After the programme meeting, the participants of the Gender and Energy Research Programme, including representatives of research institutions, NGOs and private companies conducting the research, as well as ENERGIA staff, went on a field visit to a small village in the Nuh district. The purpose of the field visit was to get a taste of the research as being performed by the EFEWEE team, on how electrification impacts women’s empowerment. It was very interesting and insightful to talk to the women and men in the village, and get an idea of ‘what women want’ regarding energy services. The participants were divided into three smaller groups of 4 to 5 persons in order to facilitate and strengthen interaction with the women and men in the village.
The Energy and Resources Institute (TERI), one of the research teams of the ENERGIA Gender & Energy Research programme and co-organizer of this field visit, has implemented solar lighting and cooking solutions in the village in the Nuh district as part of the “Lighting a Billion Lives” programme. The women my group interacted with told us about how this has impacted their lives. They told us that for them, the ability to walk (safely) around the village due to street lighting was an important positive impact of electrification in their village. In other groups, the women spoke about how solar power complements the electricity from the grid which is not available in the evenings due to load sharing. Aside from this, the women I spoke to said that the improved cookstoves introduced by TERI allowed them to spend less time on cooking meals whilst also not losing a whole morning gathering fuel. The women in another group did not have an issue with collecting fuel, as firewood was purchased in bulk and brought back by motorbike.
However, the women also shared experiences that challenge the commonly held assumption that access to electricity benefits women, including for their empowerment and agency. Prompted by the participants’ questions, the women for example revealed that although lighting has provided them with many benefits it also has “dark side” as it prolongs women’s workday and adds to their daily chores.
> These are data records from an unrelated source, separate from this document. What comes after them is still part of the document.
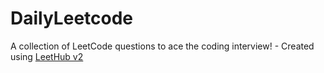 # DailyLeetcode
A collection of LeetCode questions to ace the coding interview! - Created using [LeetHub v2](https://github.com/arunbhardwaj/LeetHub-2.0)
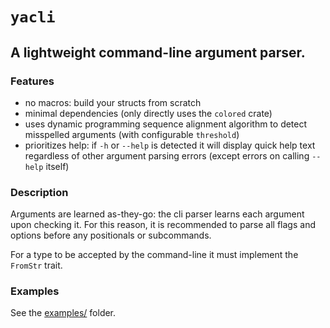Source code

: # `yacli`

## A lightweight command-line argument parser.


### Features
- no macros: build your structs from scratch
- minimal dependencies (only directly uses the `colored` crate)
- uses dynamic programming sequence alignment algorithm to detect misspelled arguments (with configurable `threshold`)
- prioritizes help: if `-h` or `--help` is detected it will display quick help text regardless of other argument parsing errors (except errors on calling `--help` itself)


### Description

Arguments are learned as-they-go: the cli parser learns each argument upon checking it. For this reason, it is recommended to parse all flags and options before any positionals or subcommands.

For a type to be accepted by the command-line it must implement the `FromStr` trait.


### Examples

See the [examples/](./examples/) folder.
A young woman in the village noted that while the improved cookstove reduces the time she spends on preparing meals, it does not allow her to do her other chores in the house while the meal is cooking, in contrast to the more time-consuming traditional cookstove. This appeared to be one of the reasons why many households in possession of a modern cookstove still frequently use traditional cookstoves. The improved cookstove is used only for preparing certain dishes, while the traditional stove is still being used for every meal.
This relates to the central research of the EFEWEE team. There is very little evidence on this at the moment and the research intends to provide insights on how to strengthen the policies and practices that enhance women’s empowerment and agency, and identify those that have a restrictive or negative impact.
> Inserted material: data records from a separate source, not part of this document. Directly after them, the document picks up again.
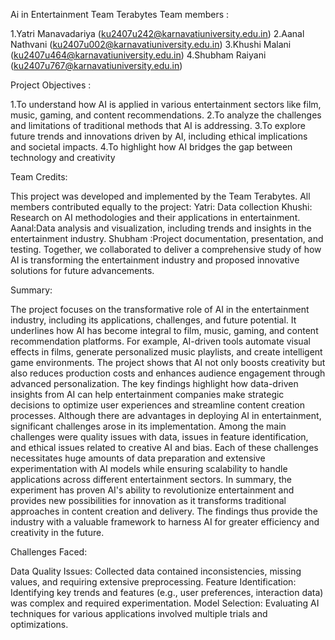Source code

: Ai in Entertainment
Team Terabytes
Team members : 

1.Yatri Manavadariya (ku2407u242@karnavatiuniversity.edu.in)
2.Aanal Nathvani (ku2407u002@karnavatiuniversity.edu.in)
3.Khushi Malani (ku2407u464@karnavatiuniversity.edu.in)
4.Shubham Raiyani (ku2407u767@karnavatiuniversity.edu.in)

Project Objectives :

1.To understand how AI is applied in various entertainment sectors like film, music, gaming, and content recommendations.
2.To analyze the challenges and limitations of traditional methods that AI is addressing.
3.To explore future trends and innovations driven by AI, including ethical implications and societal impacts.
4.To highlight how AI bridges the gap between technology and creativity

Team Credits:

This project was developed and implemented by the Team Terabytes. All members contributed equally to the project:
Yatri: Data collection  Khushi: Research on AI methodologies and their applications in entertainment.
Aanal:Data analysis and visualization, including trends and insights in the entertainment industry.
Shubham :Project documentation, presentation, and testing.
Together, we collaborated to deliver a comprehensive study of how AI is transforming the entertainment industry and proposed innovative solutions for future advancements.

Summary:

The project focuses on the transformative role of AI in the entertainment industry, including its applications, challenges, and future potential.
It underlines how AI has become integral to film, music, gaming, and content recommendation platforms.
For example, AI-driven tools automate visual effects in films, generate personalized music playlists, and create intelligent game environments.
The project shows that AI not only boosts creativity but also reduces production costs and enhances audience engagement through advanced personalization.
The key findings highlight how data-driven insights from AI can help entertainment companies make strategic decisions to optimize user experiences and streamline content creation processes.
Although there are advantages in deploying AI in entertainment, significant challenges arose in its implementation. Among the main challenges were quality issues with data, issues in feature
identification, and ethical issues related to creative AI and bias.
Each of these challenges necessitates huge amounts of data preparation and extensive experimentation with AI models while ensuring scalability to handle applications across different entertainment sectors.
In summary, the experiment has proven AI's ability to revolutionize entertainment and provides new possibilities for innovation as it transforms traditional approaches in content creation and delivery. 
The findings thus provide the industry with a valuable framework to harness AI for greater efficiency and creativity in the future.

Challenges Faced:

Data Quality Issues: Collected data contained inconsistencies, missing values, and requiring extensive preprocessing.
Feature Identification: Identifying key trends and features (e.g., user preferences, interaction data) was complex and required experimentation.
Model Selection: Evaluating AI techniques for various applications involved multiple trials and optimizations.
Our interaction with an older woman in the village provided noteworthy insight on women’s agency in the purchasing of appliances for the household. When we asked who makes the decision to buy electronic appliances in her house, she proudly replied that she “decides what to buy inside the house”. The question that came to mind was: “Can we define empowerment and agency as women’s ability to make decisions on which appliances to purchase, which could potentially reduce the time she spends on preparing food and household chores?” Little by little, during our conversations with the women and men, it became clear to us that empowerment and agency come in various forms.
Within our own research programme, the teams explore the concept of empowerment and agency within the energy sector in many ways, including which policies and practices enhance women’s empowerment through electrification (RA1), the gendered impacts of energy subsidies reform on energy access (RA4) as well as exploring the bottom-up approach of empowering women to demand energy access (RA3). Other research teams also include empowerment in their research, such as through looking at energy choices in the informal food sector and (RA2), and the possibility of fostering women empowerment through village-level enterprises (RA5).
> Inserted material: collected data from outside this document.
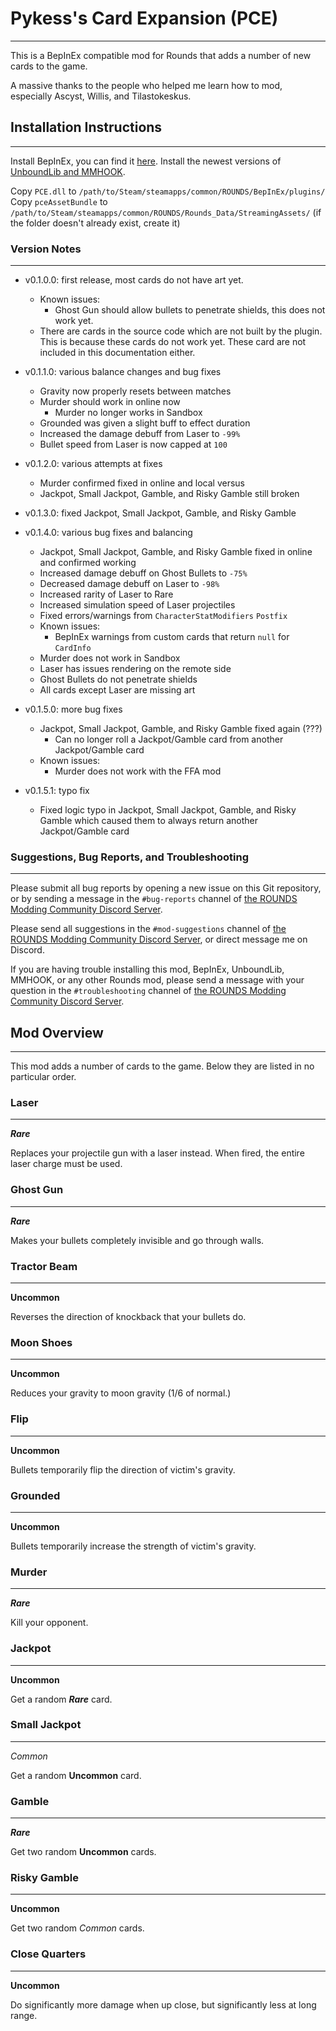 # Pykess's Card Expansion (PCE)
-------------------------------
This is a BepInEx compatible mod for Rounds that adds a number of new cards to the game.

A massive thanks to the people who helped me learn how to mod, especially Ascyst, Willis, and Tilastokeskus.

## Installation Instructions
----------------------------
Install BepInEx, you can find it [here](https://discord.gg/tAQxJbV9RG).
Install the newest versions of [UnboundLib and MMHOOK](https://github.com/willis81808/UnboundLib/releases).

Copy `PCE.dll` to `/path/to/Steam/steamapps/common/ROUNDS/BepInEx/plugins/`
Copy `pceAssetBundle` to `/path/to/Steam/steamapps/common/ROUNDS/Rounds_Data/StreamingAssets/` (if the folder doesn't already exist, create it)

### Version Notes
-----------------
- v0.1.0.0: first release, most cards do not have art yet.
    * Known issues:
        - Ghost Gun should allow bullets to penetrate shields, this does not work yet.
	- There are cards in the source code which are not built by the plugin. This is because these cards do not work yet. These card are not included in this documentation either.

- v0.1.1.0: various balance changes and bug fixes
    - Gravity now properly resets between matches
    - Murder should work in online now
        * Murder no longer works in Sandbox
    - Grounded was given a slight buff to effect duration
    - Increased the damage debuff from Laser to `-99%`
    - Bullet speed from Laser is now capped at `100`

- v0.1.2.0: various attempts at fixes
    - Murder confirmed fixed in online and local versus
    - Jackpot, Small Jackpot, Gamble, and Risky Gamble still broken

- v0.1.3.0: fixed Jackpot, Small Jackpot, Gamble, and Risky Gamble

- v0.1.4.0: various bug fixes and balancing
    - Jackpot, Small Jackpot, Gamble, and Risky Gamble fixed in online and confirmed working
    - Increased damage debuff on Ghost Bullets to `-75%`
    - Decreased damage debuff on Laser to `-98%`
    - Increased rarity of Laser to Rare 
    - Increased simulation speed of Laser projectiles
    - Fixed errors/warnings from `CharacterStatModifiers` `Postfix`
    - Known issues:
    	- BepInEx warnings from custom cards that return `null` for `CardInfo`
	- Murder does not work in Sandbox
	- Laser has issues rendering on the remote side
	- Ghost Bullets do not penetrate shields
	- All cards except Laser are missing art

- v0.1.5.0: more bug fixes
    - Jackpot, Small Jackpot, Gamble, and Risky Gamble fixed again (???)
        - Can no longer roll a Jackpot/Gamble card from another Jackpot/Gamble card
    - Known issues:
        - Murder does not work with the FFA mod

- v0.1.5.1: typo fix
    - Fixed logic typo in Jackpot, Small Jackpot, Gamble, and Risky Gamble which caused them to always return another Jackpot/Gamble card 

### Suggestions, Bug Reports, and Troubleshooting
-------------------------------------------------

Please submit all bug reports by opening a new issue on this Git repository, or by sending a message in the `#bug-reports` channel of [the ROUNDS Modding Community Discord Server](https://discord.gg/tAQxJbV9RG).

Please send all suggestions in the `#mod-suggestions` channel of [the ROUNDS Modding Community Discord Server](https://discord.gg/tAQxJbV9RG), or direct message me on Discord.


If you are having trouble installing this mod, BepInEx, UnboundLib, MMHOOK, or any other Rounds mod, please send a message with your question in the `#troubleshooting` channel of [the ROUNDS Modding Community Discord Server](https://discord.gg/tAQxJbV9RG).


## Mod Overview
---------------
This mod adds a number of cards to the game. Below they are listed in no particular order.


### Laser
---------
***Rare***

Replaces your projectile gun with a laser instead. When fired, the entire laser charge must be used.

### Ghost Gun
-------------
***Rare***

Makes your bullets completely invisible and go through walls.

### Tractor Beam
----------------
**Uncommon**

Reverses the direction of knockback that your bullets do.

### Moon Shoes
--------------
**Uncommon**

Reduces your gravity to moon gravity (1/6 of normal.)

### Flip
--------
**Uncommon**

Bullets temporarily flip the direction of victim's gravity.

### Grounded
------------
**Uncommon**

Bullets temporarily increase the strength of victim's gravity.

### Murder
----------
***Rare***

Kill your opponent.

### Jackpot
-----------
**Uncommon**

Get a random ***Rare*** card.

### Small Jackpot
-----------------
_Common_

Get a random **Uncommon** card.

### Gamble
----------
***Rare***

Get two random **Uncommon** cards.

### Risky Gamble
----------------
**Uncommon**

Get two random _Common_ cards.

### Close Quarters
------------------
**Uncommon**

Do significantly more damage when up close, but significantly less at long range.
In the past decade, awareness and understanding within the energy sector, that energy access and use have different impacts on women and on men, have increased. What is needed now, is empirical evidence to support this premise. This evidence in turn, needs to be translated into concrete proposals for policies and changes in practice that women and men can benefit from. This need for empirical evidence on the links between gender, energy and poverty was a reiterated message throughout both, the above mentioned international workshop on Gender and Energy and the more internal Research Programme meeting.
Coming back to the age-old crucial question that is: “What do women want?” Many refer to a verse written in the mid-15th century, wherein King Arthur goes on a quest to seek the answer to this question. After an unsuccessful yearlong search, he finally succeeds to get the correct answer from a woman, namely that all women want is sovereignty, the choice to define and rule their own lives. Access to energy is key in opening up a new world of opportunities for women and men in developing countries. However, it is crucial to involve and hear their voices in how to minimize the negative impacts and maximise the positive impacts and opportunities associated with energy access.